Climate Science by, Like, a Scientist

The opinions of politicians, singers and film stars on the state of the climate and what should be done about it, are eagerly sought by the populist press. As a partial consequence of this, the populist press is becoming less and less popular.

On the other hand, the ABC and other leftist media organisations are quick to dismiss climate realists who do not have science qualifications. According to them, if you are a climate alarmism sceptic, you only have the right to express your views if you have an advanced degree in a relevant field of science. And even then you don’t because your scepticism marks you out as ‘not a real scientist’ or ‘in the pay of the oil companies.’

Point out that science is not decided by consensus but by evidence, that every citizen has the right to discuss matters of public policy, and that in any case, there is no consensus amongst climate scientists that the world is warming in an unusual or alarming way, and you will be greeted by the equivalent of fingers poked in ears, looking away and shouting ‘I can’t hear you.’

If that doesn’t work, they will try to stop you speaking at all, suggest you be imprisoned or tattooed so everyone can see you coming and avoid you, or even suggest you should be gassed or your children blown up if you persist in your dangerous derangement.

This is derangement in the same sense that anyone in Germany who disagreed with Nazism, or in Soviet Russia with Stalin, was thought by the state to be deranged, and dealt with accordingly.

Just don’t say you think their proposals sound like fascism, because then you really will be in trouble. Greenies apparently believe it is OK to act like a fascist. But that it is not OK, in fact grossly unfair and horrible and like, really mean, man, for anyone to point out that they are doing so.

But facts are stubborn things. And scientists with integrity can be stubborn as well.

One such scientist is Dr William Happer, Professor of Physics at Princeton University.

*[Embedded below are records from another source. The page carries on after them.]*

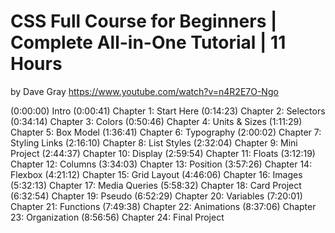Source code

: # CSS Full Course for Beginners | Complete All-in-One Tutorial | 11 Hours
by Dave Gray
https://www.youtube.com/watch?v=n4R2E7O-Ngo

(0:00:00) Intro
(0:00:41) Chapter 1: Start Here
(0:14:23) Chapter 2: Selectors
(0:34:14) Chapter 3: Colors
(0:50:46) Chapter 4: Units & Sizes
(1:11:29) Chapter 5: Box Model
(1:36:41) Chapter 6: Typography
(2:00:02) Chapter 7: Styling Links
(2:16:10) Chapter 8: List Styles
(2:32:04) Chapter 9: Mini Project
(2:44:37) Chapter 10: Display
(2:59:54) Chapter 11: Floats
(3:12:19) Chapter 12: Columns
(3:34:03) Chapter 13: Position
(3:57:26) Chapter 14: Flexbox
(4:21:12) Chapter 15: Grid Layout
(4:46:06) Chapter 16: Images
(5:32:13) Chapter 17: Media Queries
(5:58:32) Chapter 18: Card Project
(6:32:54) Chapter 19: Pseudo
(6:52:29) Chapter 20: Variables
(7:20:01) Chapter 21: Functions
(7:49:38) Chapter 22: Animations
(8:37:06) Chapter 23: Organization
(8:56:56) Chapter 24: Final Project
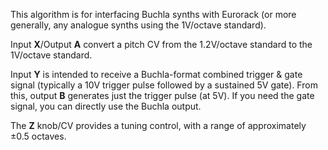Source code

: 
This algorithm is for interfacing Buchla synths with Eurorack (or more generally, any analogue synths using the
1V/octave standard).

Input **X**/Output **A** convert a pitch CV from the 1.2V/octave standard to the 1V/octave standard.

Input **Y** is intended to receive a Buchla-format combined trigger & gate signal (typically a 10V trigger pulse followed by
a sustained 5V gate). From this, output **B** generates just the trigger pulse (at 5V). If you need the gate signal, you can
directly use the Buchla output.

The **Z** knob/CV provides a tuning control, with a range of approximately ±0.5 octaves.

He has written a longish article called The Truth About Greenhouse Gasses, in the current edition of First Things magazine.

Here are a couple of paragraphs:

I want to discuss a contemporary moral epidemic: the notion that increasing atmospheric concentrations of greenhouse gases, notably carbon dioxide, will have disastrous consequences for mankind and for the planet. The “climate crusade” is one characterized by true believers, opportunists, cynics, money-hungry governments, manipulators of various types—even children’s crusades—all based on contested science and dubious claims.

I am a strong supporter of a clean environment. We need to be vigilant to keep our land, air, and waters free of real pollution, particulates, heavy metals, and pathogens, but carbon dioxide (CO2 ) is not one of these pollutants. Carbon is the stuff of life. Our bodies are made of carbon. A normal human exhales around 1 kg of CO2 (the simplest chemically stable molecule of carbon in the earth’s atmosphere) per day. Before the industrial period, the concentration of CO2 in the atmosphere was 270 ppm. At the present time, the concentration is about 390 ppm, 0.039 percent of all atmospheric molecules and less than 1 percent of that in our breath. About fifty million years ago, a brief moment in the long history of life on earth, geological evidence indicates, CO2 levels were several thousand ppm, much higher than now. And life flourished abundantly. …

We conclude that atmospheric CO2 levels should be above 150 ppm to avoid harming green plants and below about 5000 ppm to avoid harming people. That is a very wide range, and our atmosphere is much closer to the lower end than to the upper end. The current rate of burning fossil fuels adds about 2 ppm per year to the atmosphere, so that getting from the current level to 1000 ppm would take about 300 years—and 1000 ppm is still less than what most plants would prefer, and much less than either the nasa or the Navy limit for human beings.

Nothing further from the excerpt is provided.